The Social Network
The Social Network (M 121min) Directed by David Fincher. Starring Jesse Eisenberg, Andrew Garfield, Justin Timberlake. It’s very possible to make a bad film with a good script, and sadly, it is also possible to make a profitable film from a very poor script.
But to make a good film, one that is still going to be worth watching in a decade, you have to have a really solid and well-structured piece of writing holding up the foundations.
The Social Network is based on the book The Accidental Billionaires, which is a partly fictionalised account of the founding of Facebook.

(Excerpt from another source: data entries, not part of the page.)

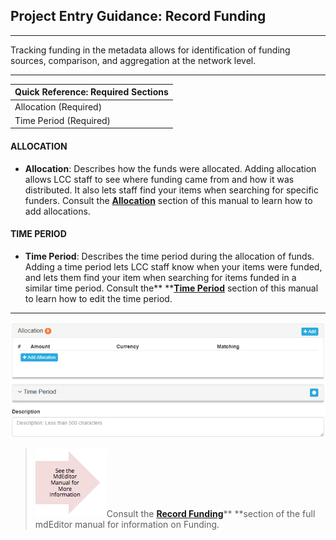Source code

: ## Project Entry Guidance: Record Funding

---

Tracking funding in the metadata allows for identification of funding sources, comparison, and aggregation at the network level.

---

| **Quick Reference: Required Sections** |
| :--- |
| Allocation \(Required\) |
| Time Period \(Required\) |

#### **ALLOCATION**

* **Allocation**: Describes how the funds were allocated. Adding allocation allows LCC staff to see where funding came from and how it was distributed. It also lets staff find your items when searching for specific funders. Consult the [**Allocation**](/record/edit/record-funding/allocation.md) section of this manual to learn how to add allocations.

#### TIME PERIOD

* **Time Period**: Describes the time period during the allocation of funds. Adding a time period lets LCC staff know when your items were funded, and lets them find your item when searching for items funded in a similar time period. Consult the** **[**Time Period**](/record/edit/record-funding/time-period.md) section of this manual to learn how to edit the time period.

---

![](/assets/funding_window.png)

> ![](/assets/see_full_manual_for.png)Consult the [**Record Funding**](https://adiwg.gitbooks.io/mdeditor/content/record/edit/record-funding.html)** **section of the full mdEditor manual for information on Funding.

Using the book as a starting point, writer Aaron Sorkin, who is probably best known for A Few Good Men and TV’s The West Wing, has put together a crackling, twisting, and absolutely engrossing script based on not much more than a pack of deeply unappealing young men sitting around a table and arguing with each other. Genius.
The young men in question are Jesse Eisenberg, Andrew Garfield and Justin Timberlake. They play Mark Zuckerberg, Eduardo Saverin and Sean Parker.

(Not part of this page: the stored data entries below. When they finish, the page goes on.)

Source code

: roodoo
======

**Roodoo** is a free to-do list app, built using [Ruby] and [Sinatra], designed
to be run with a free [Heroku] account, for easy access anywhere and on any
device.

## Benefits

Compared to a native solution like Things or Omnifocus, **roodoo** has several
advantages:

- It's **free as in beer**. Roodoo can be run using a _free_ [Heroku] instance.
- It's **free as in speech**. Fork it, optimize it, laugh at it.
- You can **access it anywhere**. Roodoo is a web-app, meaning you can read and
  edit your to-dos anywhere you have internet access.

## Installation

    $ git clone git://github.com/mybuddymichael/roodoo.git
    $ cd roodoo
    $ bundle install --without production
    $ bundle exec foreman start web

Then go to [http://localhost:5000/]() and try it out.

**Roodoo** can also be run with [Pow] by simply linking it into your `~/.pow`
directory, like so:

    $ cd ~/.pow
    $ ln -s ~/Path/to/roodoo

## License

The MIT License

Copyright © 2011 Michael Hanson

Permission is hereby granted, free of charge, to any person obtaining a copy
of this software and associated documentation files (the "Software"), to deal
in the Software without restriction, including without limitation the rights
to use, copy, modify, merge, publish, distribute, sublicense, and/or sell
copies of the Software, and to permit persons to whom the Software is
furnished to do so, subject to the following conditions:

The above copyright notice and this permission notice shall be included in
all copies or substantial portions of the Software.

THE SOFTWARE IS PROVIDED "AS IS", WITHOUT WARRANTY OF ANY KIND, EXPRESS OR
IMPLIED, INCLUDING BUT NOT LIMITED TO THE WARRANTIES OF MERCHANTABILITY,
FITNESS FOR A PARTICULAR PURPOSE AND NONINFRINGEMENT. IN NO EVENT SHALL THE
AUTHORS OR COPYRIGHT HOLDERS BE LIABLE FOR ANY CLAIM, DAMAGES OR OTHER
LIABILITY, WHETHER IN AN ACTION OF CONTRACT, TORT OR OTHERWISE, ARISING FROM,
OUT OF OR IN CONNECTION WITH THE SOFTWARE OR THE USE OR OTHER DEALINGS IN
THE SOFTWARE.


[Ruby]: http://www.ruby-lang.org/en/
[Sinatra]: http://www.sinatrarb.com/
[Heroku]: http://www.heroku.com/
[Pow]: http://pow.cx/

Zuckerberg has gone down in history as “the guy who invented Facebook”, while Saverin was the guy who got thoroughly stepped on during Zuckerberg’s ascent.

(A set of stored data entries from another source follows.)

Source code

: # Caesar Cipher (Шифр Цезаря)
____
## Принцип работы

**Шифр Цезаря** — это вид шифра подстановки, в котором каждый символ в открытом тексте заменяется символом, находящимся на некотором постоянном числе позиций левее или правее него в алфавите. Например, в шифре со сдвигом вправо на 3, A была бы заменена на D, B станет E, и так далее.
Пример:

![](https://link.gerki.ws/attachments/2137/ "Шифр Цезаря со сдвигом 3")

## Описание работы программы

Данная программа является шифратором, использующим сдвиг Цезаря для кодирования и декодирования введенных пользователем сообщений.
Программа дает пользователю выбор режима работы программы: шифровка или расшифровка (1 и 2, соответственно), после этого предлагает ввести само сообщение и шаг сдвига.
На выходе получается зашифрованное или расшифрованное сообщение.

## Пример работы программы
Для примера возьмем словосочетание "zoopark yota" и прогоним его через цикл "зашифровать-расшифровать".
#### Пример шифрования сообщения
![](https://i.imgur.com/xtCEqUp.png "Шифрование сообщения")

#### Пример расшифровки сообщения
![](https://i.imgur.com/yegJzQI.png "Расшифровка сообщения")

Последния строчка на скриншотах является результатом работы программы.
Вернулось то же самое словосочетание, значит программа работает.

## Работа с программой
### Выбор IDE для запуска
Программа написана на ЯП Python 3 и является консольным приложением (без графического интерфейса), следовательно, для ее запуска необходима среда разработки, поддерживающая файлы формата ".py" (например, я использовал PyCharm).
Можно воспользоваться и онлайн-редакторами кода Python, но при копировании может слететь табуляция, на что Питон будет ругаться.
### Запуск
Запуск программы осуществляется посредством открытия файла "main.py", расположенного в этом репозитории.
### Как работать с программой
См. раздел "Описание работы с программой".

Sean Parker was the founder of Napster, and an early mentor to the founders.
There are others, of course. Zuckerberg’s journey from Harvard dorm to California billionairedom was pretty astonishing and, like the poster says, you don’t make 500 million friends without making a few enemies as well.
Director David Fincher (Zodiac) does what he needs to do to bring Sorkin’s great yarn to the screen. Fincher is famous for being an utter perfectionist on his set, and it shows here.
There is not a frame out of place in this film, and Fincher’s legendary patience, preparation, and attention to detail are everywhere to be seen.
The Social Network is an unlikely film. Writing this the day after I watched it, I still find it hard to believe that a film about callow youths with the social graces of feral cats, writing computer code, could have been so entertaining.
But The Social Network is what it is: a damned good drama about a pack of complete toss-pots.
And the quote I like so much from Sorkin?
He said: “I don’t have to know who my characters are. I just have to know what they want.”
If you’re bashing away at a screenplay, I reckon that’s worth thinking about.